What the exercise asks
Needed from the data below: every line from the one with "with JavaFX: Run" up to and including the one with "presionar un botón", repeated exactly and with nothing else.

Material for this exercise
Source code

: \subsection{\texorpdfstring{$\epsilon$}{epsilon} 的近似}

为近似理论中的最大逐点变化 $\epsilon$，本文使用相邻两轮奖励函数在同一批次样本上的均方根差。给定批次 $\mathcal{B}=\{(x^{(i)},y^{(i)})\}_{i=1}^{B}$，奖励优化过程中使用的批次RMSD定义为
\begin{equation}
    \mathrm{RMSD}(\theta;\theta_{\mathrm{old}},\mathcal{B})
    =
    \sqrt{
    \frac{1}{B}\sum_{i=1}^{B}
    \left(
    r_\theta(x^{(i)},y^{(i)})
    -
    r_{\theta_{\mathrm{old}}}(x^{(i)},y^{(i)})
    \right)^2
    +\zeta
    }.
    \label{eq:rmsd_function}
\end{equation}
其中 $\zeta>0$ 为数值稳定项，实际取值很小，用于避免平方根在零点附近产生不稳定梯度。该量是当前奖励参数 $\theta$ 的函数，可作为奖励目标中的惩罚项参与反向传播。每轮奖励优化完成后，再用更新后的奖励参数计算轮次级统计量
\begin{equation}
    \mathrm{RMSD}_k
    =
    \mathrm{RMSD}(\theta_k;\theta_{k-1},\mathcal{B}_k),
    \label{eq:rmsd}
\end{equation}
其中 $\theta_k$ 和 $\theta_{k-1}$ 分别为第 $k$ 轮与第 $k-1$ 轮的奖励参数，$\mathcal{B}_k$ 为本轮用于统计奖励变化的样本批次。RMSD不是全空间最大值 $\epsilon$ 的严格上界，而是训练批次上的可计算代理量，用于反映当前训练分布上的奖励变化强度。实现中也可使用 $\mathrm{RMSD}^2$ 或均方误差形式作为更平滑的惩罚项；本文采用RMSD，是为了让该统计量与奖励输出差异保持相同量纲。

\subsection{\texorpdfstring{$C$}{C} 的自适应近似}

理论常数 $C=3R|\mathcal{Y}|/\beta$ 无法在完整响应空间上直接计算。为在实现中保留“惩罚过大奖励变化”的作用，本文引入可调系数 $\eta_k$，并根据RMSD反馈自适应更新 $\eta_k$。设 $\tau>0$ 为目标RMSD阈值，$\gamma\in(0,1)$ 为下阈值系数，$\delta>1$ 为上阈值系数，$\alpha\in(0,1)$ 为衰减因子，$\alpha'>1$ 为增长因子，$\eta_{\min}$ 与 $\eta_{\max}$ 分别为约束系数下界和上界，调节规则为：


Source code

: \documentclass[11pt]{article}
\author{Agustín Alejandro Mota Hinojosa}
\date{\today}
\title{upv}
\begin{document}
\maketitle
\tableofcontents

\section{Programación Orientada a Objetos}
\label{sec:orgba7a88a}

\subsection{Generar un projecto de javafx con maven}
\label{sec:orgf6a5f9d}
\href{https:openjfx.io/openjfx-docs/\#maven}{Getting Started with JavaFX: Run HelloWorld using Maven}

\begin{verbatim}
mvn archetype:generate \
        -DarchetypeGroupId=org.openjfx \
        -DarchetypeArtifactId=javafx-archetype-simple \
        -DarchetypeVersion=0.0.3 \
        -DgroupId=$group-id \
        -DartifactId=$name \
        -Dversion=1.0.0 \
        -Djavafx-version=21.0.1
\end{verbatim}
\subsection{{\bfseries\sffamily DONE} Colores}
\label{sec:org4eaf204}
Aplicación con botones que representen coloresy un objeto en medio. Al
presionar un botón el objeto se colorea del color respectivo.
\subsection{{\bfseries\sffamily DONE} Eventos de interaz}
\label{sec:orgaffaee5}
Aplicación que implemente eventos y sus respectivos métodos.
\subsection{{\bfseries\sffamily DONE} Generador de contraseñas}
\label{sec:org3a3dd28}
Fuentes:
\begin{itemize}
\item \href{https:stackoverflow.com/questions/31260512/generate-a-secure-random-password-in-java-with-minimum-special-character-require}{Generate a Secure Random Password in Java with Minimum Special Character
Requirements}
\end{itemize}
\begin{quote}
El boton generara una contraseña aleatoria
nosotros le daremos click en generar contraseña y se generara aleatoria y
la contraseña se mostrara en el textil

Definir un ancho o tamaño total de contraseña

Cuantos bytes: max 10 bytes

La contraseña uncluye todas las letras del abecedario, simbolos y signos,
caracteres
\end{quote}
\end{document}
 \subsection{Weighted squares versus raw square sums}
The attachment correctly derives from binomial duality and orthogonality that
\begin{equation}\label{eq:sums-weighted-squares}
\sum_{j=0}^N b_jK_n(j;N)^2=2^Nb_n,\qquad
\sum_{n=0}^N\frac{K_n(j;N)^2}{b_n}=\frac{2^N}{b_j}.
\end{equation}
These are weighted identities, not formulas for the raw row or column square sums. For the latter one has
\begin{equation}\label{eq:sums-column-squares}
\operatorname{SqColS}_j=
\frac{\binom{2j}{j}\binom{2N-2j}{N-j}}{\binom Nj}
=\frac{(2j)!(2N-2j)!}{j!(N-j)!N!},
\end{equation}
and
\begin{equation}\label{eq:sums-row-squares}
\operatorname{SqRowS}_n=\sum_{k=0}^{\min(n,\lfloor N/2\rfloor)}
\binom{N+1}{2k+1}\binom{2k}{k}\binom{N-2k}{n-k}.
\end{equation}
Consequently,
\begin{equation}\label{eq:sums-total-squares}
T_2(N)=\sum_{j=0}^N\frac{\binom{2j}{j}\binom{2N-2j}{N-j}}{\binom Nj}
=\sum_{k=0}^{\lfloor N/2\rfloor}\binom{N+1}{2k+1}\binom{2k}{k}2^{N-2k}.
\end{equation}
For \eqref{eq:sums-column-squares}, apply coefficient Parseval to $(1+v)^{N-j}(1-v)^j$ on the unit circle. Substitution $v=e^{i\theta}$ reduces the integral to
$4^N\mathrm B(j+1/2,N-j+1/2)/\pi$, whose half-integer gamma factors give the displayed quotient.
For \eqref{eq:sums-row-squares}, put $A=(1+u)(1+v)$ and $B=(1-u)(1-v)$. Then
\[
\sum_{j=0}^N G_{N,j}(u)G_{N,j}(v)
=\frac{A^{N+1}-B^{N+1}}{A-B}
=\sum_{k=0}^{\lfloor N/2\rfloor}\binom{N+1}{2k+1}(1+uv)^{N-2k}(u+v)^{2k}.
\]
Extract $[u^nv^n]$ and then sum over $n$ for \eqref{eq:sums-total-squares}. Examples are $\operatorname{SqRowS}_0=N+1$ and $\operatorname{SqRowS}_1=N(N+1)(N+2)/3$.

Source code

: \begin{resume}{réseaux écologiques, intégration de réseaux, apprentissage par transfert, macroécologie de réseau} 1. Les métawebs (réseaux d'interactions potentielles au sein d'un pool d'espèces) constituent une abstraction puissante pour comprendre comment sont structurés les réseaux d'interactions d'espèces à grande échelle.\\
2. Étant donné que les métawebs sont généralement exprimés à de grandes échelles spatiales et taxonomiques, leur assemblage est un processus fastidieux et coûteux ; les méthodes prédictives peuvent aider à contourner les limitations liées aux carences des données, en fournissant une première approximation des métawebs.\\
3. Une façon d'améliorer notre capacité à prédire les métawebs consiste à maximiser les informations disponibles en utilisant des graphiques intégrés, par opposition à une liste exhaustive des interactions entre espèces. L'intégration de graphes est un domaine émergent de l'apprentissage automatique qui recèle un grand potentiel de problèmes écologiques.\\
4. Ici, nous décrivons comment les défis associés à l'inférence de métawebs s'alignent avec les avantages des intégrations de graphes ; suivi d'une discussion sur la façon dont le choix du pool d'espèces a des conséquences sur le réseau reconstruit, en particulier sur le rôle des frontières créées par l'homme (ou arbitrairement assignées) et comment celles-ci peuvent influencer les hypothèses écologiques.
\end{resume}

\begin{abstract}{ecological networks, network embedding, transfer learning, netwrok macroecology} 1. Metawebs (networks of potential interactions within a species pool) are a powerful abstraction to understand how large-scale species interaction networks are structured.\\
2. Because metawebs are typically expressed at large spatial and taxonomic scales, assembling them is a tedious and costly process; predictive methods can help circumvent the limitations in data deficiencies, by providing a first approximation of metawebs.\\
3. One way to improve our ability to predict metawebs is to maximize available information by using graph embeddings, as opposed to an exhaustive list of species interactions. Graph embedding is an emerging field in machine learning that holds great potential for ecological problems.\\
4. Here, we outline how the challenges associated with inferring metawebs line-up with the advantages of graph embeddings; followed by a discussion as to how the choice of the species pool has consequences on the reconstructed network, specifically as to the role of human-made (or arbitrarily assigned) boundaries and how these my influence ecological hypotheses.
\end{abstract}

Worked solution
\href{https:openjfx.io/openjfx-docs/\#maven}{Getting Started with JavaFX: Run HelloWorld using Maven}

\begin{verbatim}
mvn archetype:generate \
        -DarchetypeGroupId=org.openjfx \
        -DarchetypeArtifactId=javafx-archetype-simple \
        -DarchetypeVersion=0.0.3 \
        -DgroupId=$group-id \
        -DartifactId=$name \
        -Dversion=1.0.0 \
        -Djavafx-version=21.0.1
\end{verbatim}
\subsection{{\bfseries\sffamily DONE} Colores}
\label{sec:org4eaf204}
Aplicación con botones que representen coloresy un objeto en medio. Al
presionar un botón el objeto se colorea del color respectivo.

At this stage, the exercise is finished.